The research, detailed in the Annals of the American Thoracic Society, provides insights into whether these milder transplants, which are generally better tolerated by adults, contribute to or prevent further lung damage.
Lung damage and impaired lung function are significant complications and major causes of mortality in individuals with sickle cell disease – a severe blood disorder. The study’s findings suggest that low-intensity transplants might help halt ongoing lung injury and support lung tissue recovery.
Dr. Parker Ruhl, the study’s lead author and an associate research physician and pulmonologist at NIH, highlighted that this could offer reassurance to adults considering this type of transplant, as their lung health might not be adversely affected.
Historically, bone marrow and blood stem cell transplants were the sole curative options for sickle cell disease, but their use has been limited among adults due to the high health risks linked with the intense chemotherapy required and the need for a compatible donor, often a sibling.

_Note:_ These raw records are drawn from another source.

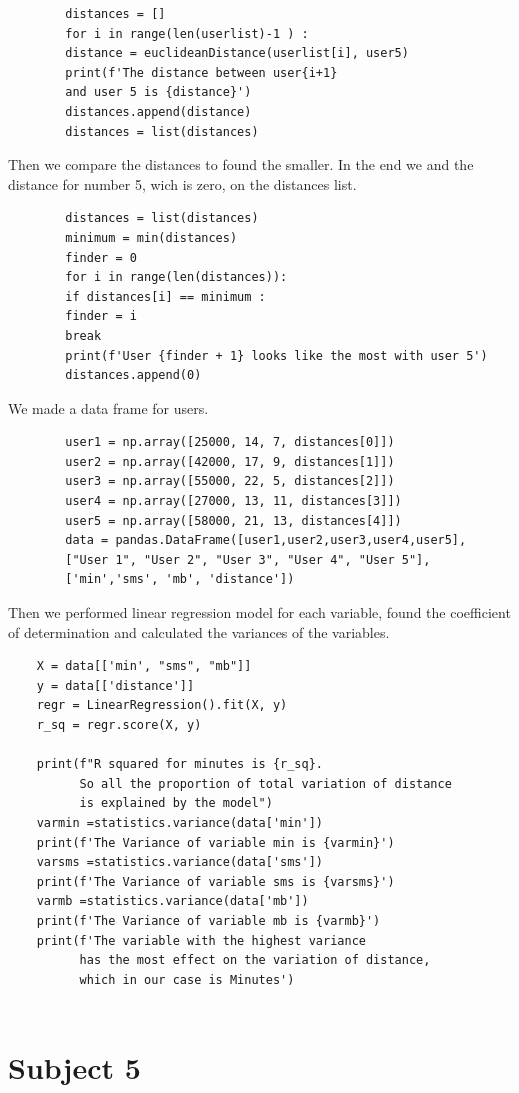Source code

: \documentclass[10pt,a4paper]{article}
\begin{document}
	\begin{lstlisting}
		distances = []
		for i in range(len(userlist)-1 ) :
		distance = euclideanDistance(userlist[i], user5)
		print(f'The distance between user{i+1}
		and user 5 is {distance}')
		distances.append(distance)
		distances = list(distances)
	\end{lstlisting}
	Then we compare the distances to found the smaller. In the end we and the distance for number 5, wich is zero, on the distances list.
	\begin{lstlisting}
		distances = list(distances)
		minimum = min(distances)
		finder = 0
		for i in range(len(distances)):
		if distances[i] == minimum :
		finder = i
		break
		print(f'User {finder + 1} looks like the most with user 5')
		distances.append(0)
	\end{lstlisting}
	We made a data frame for users.
	\begin{lstlisting}
		user1 = np.array([25000, 14, 7, distances[0]])
		user2 = np.array([42000, 17, 9, distances[1]])
		user3 = np.array([55000, 22, 5, distances[2]])
		user4 = np.array([27000, 13, 11, distances[3]])
		user5 = np.array([58000, 21, 13, distances[4]])
		data = pandas.DataFrame([user1,user2,user3,user4,user5],
		["User 1", "User 2", "User 3", "User 4", "User 5"],
		['min','sms', 'mb', 'distance'])
	\end{lstlisting}
	Then we performed linear regression model for each variable, found the coefficient of determination and calculated the variances of the variables.
	\begin{lstlisting}
	X = data[['min', "sms", "mb"]]
	y = data[['distance']]
	regr = LinearRegression().fit(X, y)
	r_sq = regr.score(X, y)
	
	print(f"R squared for minutes is {r_sq}. 
		  So all the proportion of total variation of distance 
		  is explained by the model")
	varmin =statistics.variance(data['min'])
	print(f'The Variance of variable min is {varmin}')
	varsms =statistics.variance(data['sms'])
	print(f'The Variance of variable sms is {varsms}')
	varmb =statistics.variance(data['mb'])
	print(f'The Variance of variable mb is {varmb}')
	print(f'The variable with the highest variance 
		  has the most effect on the variation of distance, 
		  which in our case is Minutes')
	
	\end{lstlisting}
	
	\section{Subject 5}
	
\end{document}
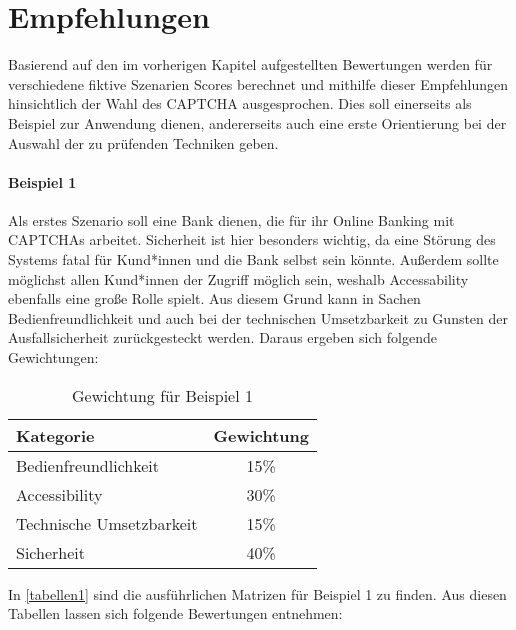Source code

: \chapter{Empfehlungen}
\label{ch:empfehlung}

Basierend auf den im vorherigen Kapitel aufgestellten Bewertungen werden für verschiedene fiktive Szenarien Scores berechnet 
und mithilfe dieser Empfehlungen hinsichtlich der Wahl des CAPTCHA ausgesprochen. 
Dies soll einerseits als Beispiel zur Anwendung dienen, 
andererseits auch eine erste Orientierung bei der Auswahl der zu prüfenden Techniken geben. 

\subsubsection*{Beispiel 1}
Als erstes Szenario soll eine Bank dienen, die für ihr Online Banking mit CAPTCHAs arbeitet.
Sicherheit ist hier besonders wichtig, 
da eine Störung des Systems fatal für Kund*innen und die Bank selbst sein könnte.
Außerdem sollte möglichst allen Kund*innen der Zugriff möglich sein, 
weshalb Accessability ebenfalls eine große Rolle spielt.
Aus diesem Grund kann in Sachen Bedienfreundlichkeit 
und auch bei der technischen Umsetzbarkeit zu Gunsten der Ausfallsicherheit zurückgesteckt werden.
Daraus ergeben sich folgende Gewichtungen:

\begin{table}[h!]
    \caption{Gewichtung für Beispiel 1}
    \begin{center}
        \begin{tabular}{l|c}
            Kategorie                       & Gewichtung \\\hline
            Bedienfreundlichkeit            & 15\%         \\
            Accessibility                   & 30\%        \\
            Technische Umsetzbarkeit        & 15\%         \\
            Sicherheit                      & 40\%         
        \end{tabular}
    \end{center}
\end{table}

In \autoref{tabellen1} sind die ausführlichen Matrizen für Beispiel 1 zu finden. 
Aus diesen Tabellen lassen sich folgende Bewertungen entnehmen: 

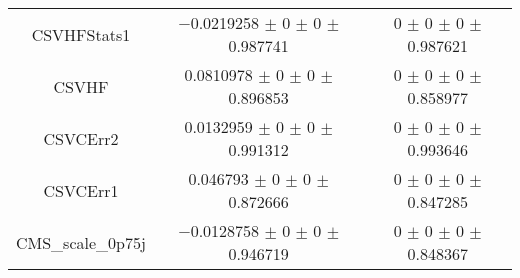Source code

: \begin{table}
\begin{tabular}{ccc}
CSVHFStats1 & \num{-0.0219258} $\pm$ \num{0} $\pm$ \num{0} $\pm$ \num{0.987741} & \num{0} $\pm$ \num{0} $\pm$ \num{0} $\pm$ \num{0.987621}\\
CSVHF & \num{0.0810978} $\pm$ \num{0} $\pm$ \num{0} $\pm$ \num{0.896853} & \num{0} $\pm$ \num{0} $\pm$ \num{0} $\pm$ \num{0.858977}\\
CSVCErr2 & \num{0.0132959} $\pm$ \num{0} $\pm$ \num{0} $\pm$ \num{0.991312} & \num{0} $\pm$ \num{0} $\pm$ \num{0} $\pm$ \num{0.993646}\\
CSVCErr1 & \num{0.046793} $\pm$ \num{0} $\pm$ \num{0} $\pm$ \num{0.872666} & \num{0} $\pm$ \num{0} $\pm$ \num{0} $\pm$ \num{0.847285}\\
CMS\_scale\_0p75j & \num{-0.0128758} $\pm$ \num{0} $\pm$ \num{0} $\pm$ \num{0.946719} & \num{0} $\pm$ \num{0} $\pm$ \num{0} $\pm$ \num{0.848367}\\
\bottomrule
\end{tabular}
\end{table}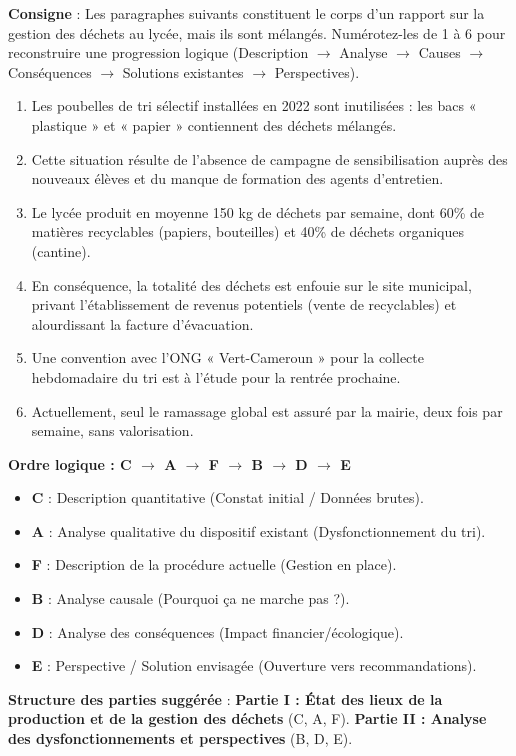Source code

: \documentclass[11pt]{article}
\begin{document}
\begin{exercice}
\textbf{Consigne} : Les paragraphes suivants constituent le corps d'un rapport sur la gestion des déchets au lycée, mais ils sont mélangés. Numérotez-les de 1 à 6 pour reconstruire une progression logique (Description $\rightarrow$ Analyse $\rightarrow$ Causes $\rightarrow$ Conséquences $\rightarrow$ Solutions existantes $\rightarrow$ Perspectives).

\begin{enumerate}
    \item[A] Les poubelles de tri sélectif installées en 2022 sont inutilisées : les bacs « plastique » et « papier » contiennent des déchets mélangés.
    \item[B] Cette situation résulte de l'absence de campagne de sensibilisation auprès des nouveaux élèves et du manque de formation des agents d'entretien.
    \item[C] Le lycée produit en moyenne 150 kg de déchets par semaine, dont 60\% de matières recyclables (papiers, bouteilles) et 40\% de déchets organiques (cantine).
    \item[D] En conséquence, la totalité des déchets est enfouie sur le site municipal, privant l'établissement de revenus potentiels (vente de recyclables) et alourdissant la facture d'évacuation.
    \item[E] Une convention avec l'ONG « Vert-Cameroun » pour la collecte hebdomadaire du tri est à l'étude pour la rentrée prochaine.
    \item[F] Actuellement, seul le ramassage global est assuré par la mairie, deux fois par semaine, sans valorisation.
\end{enumerate}
\end{exercice}

\begin{corrige}
\textbf{Ordre logique : C $\rightarrow$ A $\rightarrow$ F $\rightarrow$ B $\rightarrow$ D $\rightarrow$ E}
\begin{itemize}
    \item \textbf{C} : Description quantitative (Constat initial / Données brutes).
    \item \textbf{A} : Analyse qualitative du dispositif existant (Dysfonctionnement du tri).
    \item \textbf{F} : Description de la procédure actuelle (Gestion en place).
    \item \textbf{B} : Analyse causale (Pourquoi ça ne marche pas ?).
    \item \textbf{D} : Analyse des conséquences (Impact financier/écologique).
    \item \textbf{E} : Perspective / Solution envisagée (Ouverture vers recommandations).
\end{itemize}
\textbf{Structure des parties suggérée} :
\textbf{Partie I : État des lieux de la production et de la gestion des déchets} (C, A, F).
\textbf{Partie II : Analyse des dysfonctionnements et perspectives} (B, D, E).
\end{corrige}
\end{document}
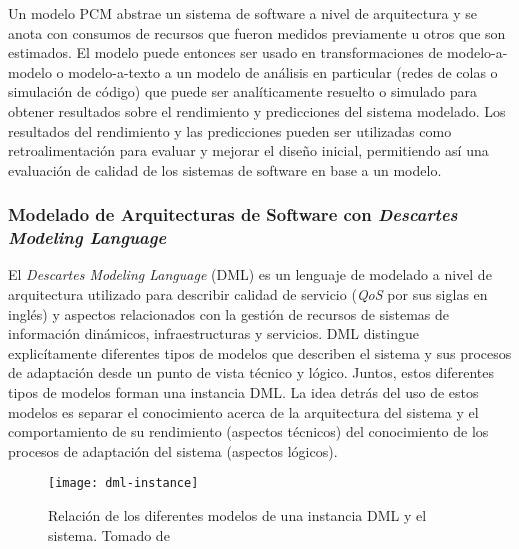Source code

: Un modelo PCM abstrae un sistema de software a nivel de arquitectura y se anota con consumos de recursos que fueron medidos previamente u otros que son estimados. El modelo puede entonces ser usado en transformaciones de modelo-a-modelo o modelo-a-texto a un modelo de análisis en particular (redes de colas o simulación de código) que puede ser analíticamente resuelto o simulado para obtener resultados sobre el rendimiento y predicciones del sistema modelado. Los resultados del rendimiento y las predicciones pueden ser utilizadas como retroalimentación para evaluar y mejorar el diseño inicial, permitiendo así una evaluación de calidad de los sistemas de software en base a un modelo\cite{Noorshams2015_1000046750}.


\subsubsection{Modelado de Arquitecturas de Software con \emph{Descartes Modeling Language}} 
El \emph{Descartes Modeling Language} (DML) es un lenguaje de modelado a nivel de arquitectura utilizado para describir calidad de servicio (\emph{QoS} por sus siglas en inglés) y aspectos relacionados con la gestión de recursos de sistemas de información dinámicos, infraestructuras y servicios. DML distingue explicítamente diferentes tipos de modelos que describen el sistema y sus procesos de adaptación desde un punto de vista técnico y lógico. Juntos, estos diferentes tipos de modelos forman una instancia DML. La idea detrás del uso de estos modelos es separar el conocimiento acerca de la arquitectura del sistema y el comportamiento de su rendimiento (aspectos técnicos) del conocimiento de los procesos de adaptación del sistema (aspectos lógicos)\cite{KoBrHu2014-TechReport-DML}.

\begin{figure}[h]
  \centering
  \texttt{[image: dml-instance]}
  \caption[Relación de los diferentes modelos de una instancia DML y el sistema]{Relación de los diferentes modelos de una instancia DML y el sistema. Tomado de \protect\cite{KoBrHu2014-TechReport-DML}}
  \label{fig:dml-instance}
\end{figure}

These procedures involve infusing patients with stem cells from a donor to generate healthy red blood cells, replacing the dysfunctional “sickled” cells that obstruct blood flow and lead to various complications, including severe pain, infections, stroke, and acute chest syndrome.
According to researchers, approximately one-third of sickle cell stem cell transplants are low-intensity. While these are marginally less effective than standard transplants, they are associated with fewer complications and might be more suitable for adults with existing organ damage. The recent study aimed to determine whether these transplants offer additional benefits for patients with compromised lung function.
The research team examined 97 adults with sickle cell disease who underwent low-intensity stem cell transplants at the NIH Clinical Center between 2004 and 2019. They tracked the patients for up to three years, conducting a range of pulmonary function tests, including forced expiratory volume in one second (FEV-1), diffusing capacity of the lungs for carbon monoxide (DLCO), and a six-minute walk test.
The results showed that overall lung function remained stable after three years, with FEV-1 levels largely unchanged. Notably, DLCO levels and performance on the six-minute walk test improved significantly post-transplant.
Dr. Ruhl noted that further research with larger sample sizes, extended follow-up, and data from other clinical centers, including those with standard transplants, is necessary to fully understand these findings. The NIH team plans to continue monitoring the patients and report on outcomes at five and ten years.
In December 2023, the US Food and Drug Administration approved two genetic therapies using patients’ own blood stem cells for treating SCD. The methods from this study may also be applied to assess lung function in new genetic treatments.
As reported by pharmabiz.com, the study received support from the Divisions of Intramural Research at NIH’s National Institute of Allergy and Infectious Diseases and the National Heart, Lung, and Blood Institute.